» Data for this exercise:
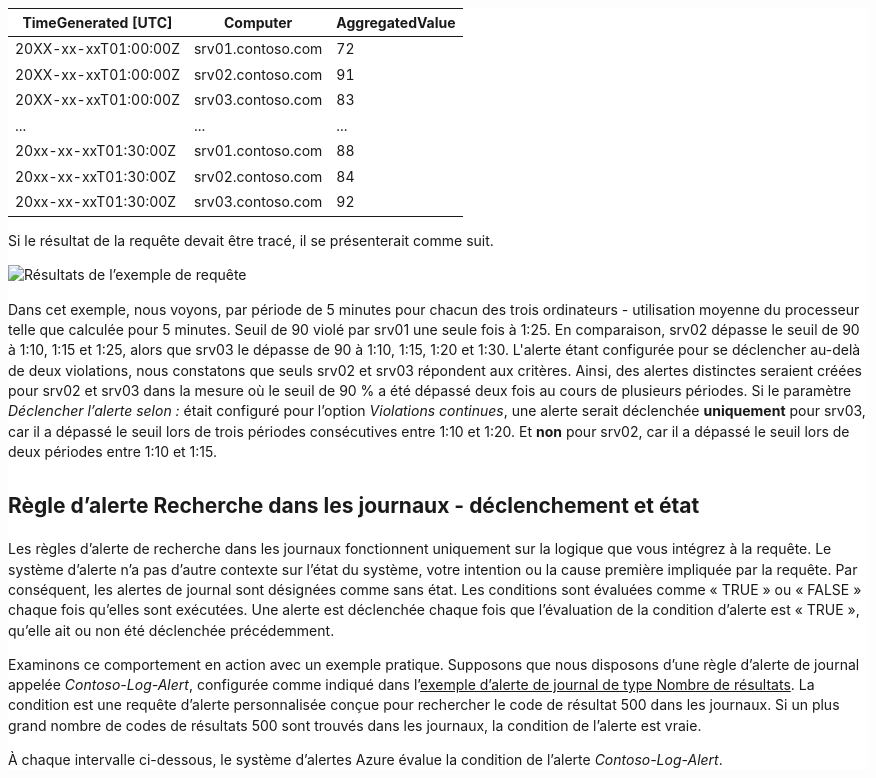 
|TimeGenerated [UTC] |Computer  |AggregatedValue  |
|---------|---------|---------|
|20XX-xx-xxT01:00:00Z     |   srv01.contoso.com      |    72     |
|20XX-xx-xxT01:00:00Z     |   srv02.contoso.com      |    91     |
|20XX-xx-xxT01:00:00Z     |   srv03.contoso.com      |    83     |
|...     |   ...      |    ...     |
|20xx-xx-xxT01:30:00Z     |   srv01.contoso.com      |    88     |
|20xx-xx-xxT01:30:00Z     |   srv02.contoso.com      |    84     |
|20xx-xx-xxT01:30:00Z     |   srv03.contoso.com      |    92     |

Si le résultat de la requête devait être tracé, il se présenterait comme suit.

![Résultats de l’exemple de requête](media/alerts-unified-log/metrics-measurement-sample-graph.png)

Dans cet exemple, nous voyons, par période de 5 minutes pour chacun des trois ordinateurs - utilisation moyenne du processeur telle que calculée pour 5 minutes. Seuil de 90 violé par srv01 une seule fois à 1:25. En comparaison, srv02 dépasse le seuil de 90 à 1:10, 1:15 et 1:25, alors que srv03 le dépasse de 90 à 1:10, 1:15, 1:20 et 1:30.
L'alerte étant configurée pour se déclencher au-delà de deux violations, nous constatons que seuls srv02 et srv03 répondent aux critères. Ainsi, des alertes distinctes seraient créées pour srv02 et srv03 dans la mesure où le seuil de 90 % a été dépassé deux fois au cours de plusieurs périodes.  Si le paramètre *Déclencher l’alerte selon :* était configuré pour l’option *Violations continues*, une alerte serait déclenchée **uniquement** pour srv03, car il a dépassé le seuil lors de trois périodes consécutives entre 1:10 et 1:20. Et **non** pour srv02, car il a dépassé le seuil lors de deux périodes entre 1:10 et 1:15.

## <a name="log-search-alert-rule---firing-and-state"></a>Règle d’alerte Recherche dans les journaux - déclenchement et état

Les règles d’alerte de recherche dans les journaux fonctionnent uniquement sur la logique que vous intégrez à la requête. Le système d’alerte n’a pas d’autre contexte sur l’état du système, votre intention ou la cause première impliquée par la requête. Par conséquent, les alertes de journal sont désignées comme sans état. Les conditions sont évaluées comme « TRUE » ou « FALSE » chaque fois qu’elles sont exécutées.  Une alerte est déclenchée chaque fois que l’évaluation de la condition d’alerte est « TRUE », qu’elle ait ou non été déclenchée précédemment.    

Examinons ce comportement en action avec un exemple pratique. Supposons que nous disposons d’une règle d’alerte de journal appelée *Contoso-Log-Alert*, configurée comme indiqué dans l’[exemple d’alerte de journal de type Nombre de résultats](#example-of-number-of-records-type-log-alert). La condition est une requête d’alerte personnalisée conçue pour rechercher le code de résultat 500 dans les journaux. Si un plus grand nombre de codes de résultats 500 sont trouvés dans les journaux, la condition de l’alerte est vraie. 

À chaque intervalle ci-dessous, le système d’alertes Azure évalue la condition de l’alerte *Contoso-Log-Alert*.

» Task statement: Reproduce the records above exactly, starting with the line that contains "Examinons ce comportement" and ending with the last line.

» Solution for this problem:
Examinons ce comportement en action avec un exemple pratique. Supposons que nous disposons d’une règle d’alerte de journal appelée *Contoso-Log-Alert*, configurée comme indiqué dans l’[exemple d’alerte de journal de type Nombre de résultats](#example-of-number-of-records-type-log-alert). La condition est une requête d’alerte personnalisée conçue pour rechercher le code de résultat 500 dans les journaux. Si un plus grand nombre de codes de résultats 500 sont trouvés dans les journaux, la condition de l’alerte est vraie. 

À chaque intervalle ci-dessous, le système d’alertes Azure évalue la condition de l’alerte *Contoso-Log-Alert*.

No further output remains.